----- Material provided -----

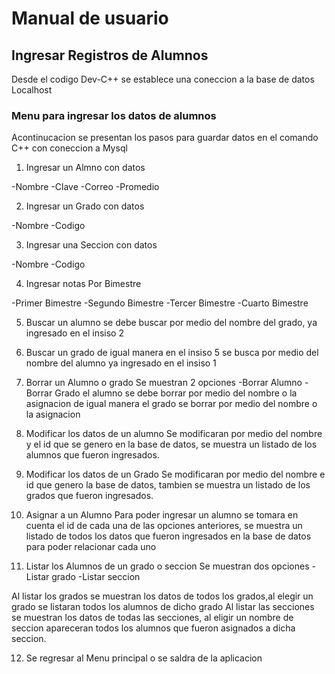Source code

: # Manual de usuario
## Ingresar Registros de Alumnos

Desde el codigo Dev-C++ se establece una coneccion a la base de datos Localhost
### Menu para ingresar los datos de alumnos 
Acontinucacion se presentan los pasos para guardar datos en el comando C++ con coneccion a Mysql
  
1. Ingresar un Almno con datos

-Nombre
-Clave
-Correo
-Promedio

2. Ingresar un Grado con datos

-Nombre
-Codigo

3. Ingresar una Seccion con datos 

-Nombre
-Codigo

4. Ingresar notas Por Bimestre

-Primer Bimestre
-Segundo Bimestre
-Tercer Bimestre
-Cuarto Bimestre

5. Buscar un alumno
se debe buscar por medio del nombre del grado, ya ingresado en el insiso 2

6. Buscar un grado
de igual manera en el insiso 5 se busca por medio del nombre del alumno ya ingresado en el insiso 1

7. Borrar un Alumno o grado
Se muestran 2 opciones
-Borrar Alumno
-Borrar Grado
el alumno se debe borrar por medio del nombre o la asignacion
de igual manera el grado se borrar por medio del nombre o la asignacion

8. Modificar los datos de un alumno
Se modificaran por medio del nombre y el id que se genero en la base de datos, se muestra un listado de los alumnos que fueron ingresados.

9. Modificar los datos de  un Grado
Se modificaran por medio del nombre e id que genero la base de datos, tambien se muestra un listado de los grados que fueron ingresados.

10. Asignar a un Alumno
Para poder ingresar un alumno se tomara en cuenta el id de cada una de las opciones anteriores, se muestra un listado de todos los datos que fueron ingresados en la base de datos para poder relacionar cada uno

11. Listar los Alumnos de un grado o seccion
Se muestran dos opciones
-Listar grado
-Listar seccion

Al listar los grados se muestran los datos de todos los grados,al elegir un grado se listaran todos los alumnos de dicho grado
Al listar las secciones se muestran los datos de todas las secciones, al eligir un nombre de seccion apareceran todos los alumnos que fueron asignados a dicha seccion.
 
12. Se regresar al Menu principal o se saldra de la aplicacion


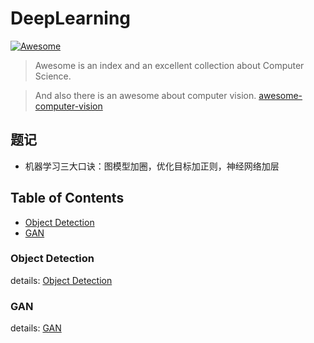 # DeepLearning

[![Awesome](https://cdn.rawgit.com/sindresorhus/awesome/d7305f38d29fed78fa85652e3a63e154dd8e8829/media/badge.svg)](https://github.com/sindresorhus/awesome)

> Awesome is an index and an excellent collection about Computer Science.

> And also there is an awesome about computer vision. [awesome-computer-vision](https://github.com/jbhuang0604/awesome-computer-vision)

## 题记
* 机器学习三大口诀：图模型加圈，优化目标加正则，神经网络加层

## Table of Contents
- [Object Detection](#object-detection)
- [GAN](#gan)

### Object Detection
details:
[Object Detection](https://github.com/longjieCh/DeepLearning/tree/master/ObjectDetection)

### GAN
details:
[GAN](https://github.com/longjieCh/DeepLearning/tree/master/GAN)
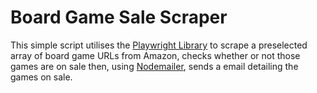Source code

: # Board Game Sale Scraper

This simple script utilises the [Playwright Library](https://playwright.dev/) to scrape a preselected array of board game URLs from Amazon, checks whether or not those games are on sale then, using [Nodemailer](https://nodemailer.com/), sends a email detailing the games on sale.  

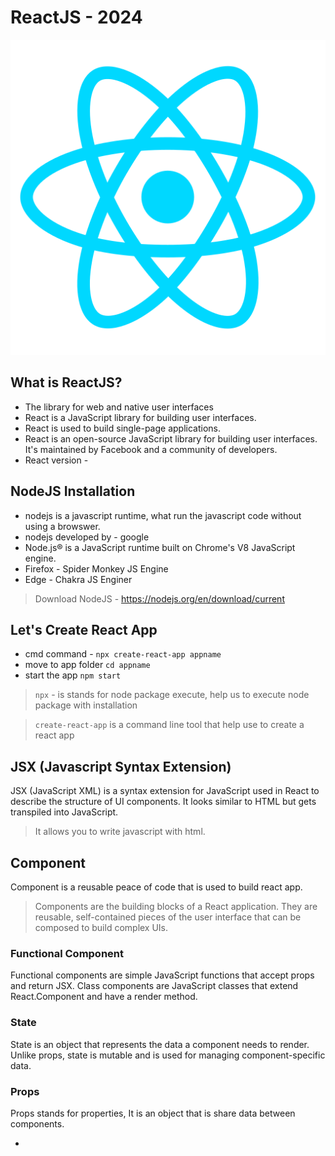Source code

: # ReactJS - 2024

![ReactJS](./imgs/reactjs.png)

## What is ReactJS?

- The library for web and native user interfaces
- React is a JavaScript library for building user interfaces.
- React is used to build single-page applications.
- React is an open-source JavaScript library for building user interfaces. It's maintained by Facebook and a community of developers.
- React version -

## NodeJS Installation

- nodejs is a javascript runtime, what run the javascript code without using a browswer.
- nodejs developed by - google
- Node.js® is a JavaScript runtime built on Chrome's V8 JavaScript engine.
- Firefox - Spider Monkey JS Engine
- Edge - Chakra JS Enginer

> Download NodeJS - https://nodejs.org/en/download/current

## Let's Create React App

- cmd command - `npx create-react-app appname`
- move to app folder `cd appname`
- start the app `npm start`

> `npx` - is stands for node package execute, help us to execute node package with installation

> `create-react-app` is a command line tool that help use to create a react app

## JSX (Javascript Syntax Extension)

JSX (JavaScript XML) is a syntax extension for JavaScript used in React to describe the structure of UI components. It looks similar to HTML but gets transpiled into JavaScript.

> It allows you to write javascript with html.

## Component

Component is a reusable peace of code that is used to build react app.

> Components are the building blocks of a React application. They are reusable, self-contained pieces of the user interface that can be composed to build complex UIs.

### Functional Component

Functional components are simple JavaScript functions that accept props and return JSX. Class components are JavaScript classes that extend React.Component and have a render method.

### State

State is an object that represents the data a component needs to render. Unlike props, state is mutable and is used for managing component-specific data.

### Props

Props stands for properties, It is an object that is share data between components.

-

-----

▶ [Task description]:
Where a line above includes "igual", copy that line.

▶ [Response]:
de igual manera en el insiso 5 se busca por medio del nombre del alumno ya ingresado en el insiso 1
de igual manera el grado se borrar por medio del nombre o la asignacion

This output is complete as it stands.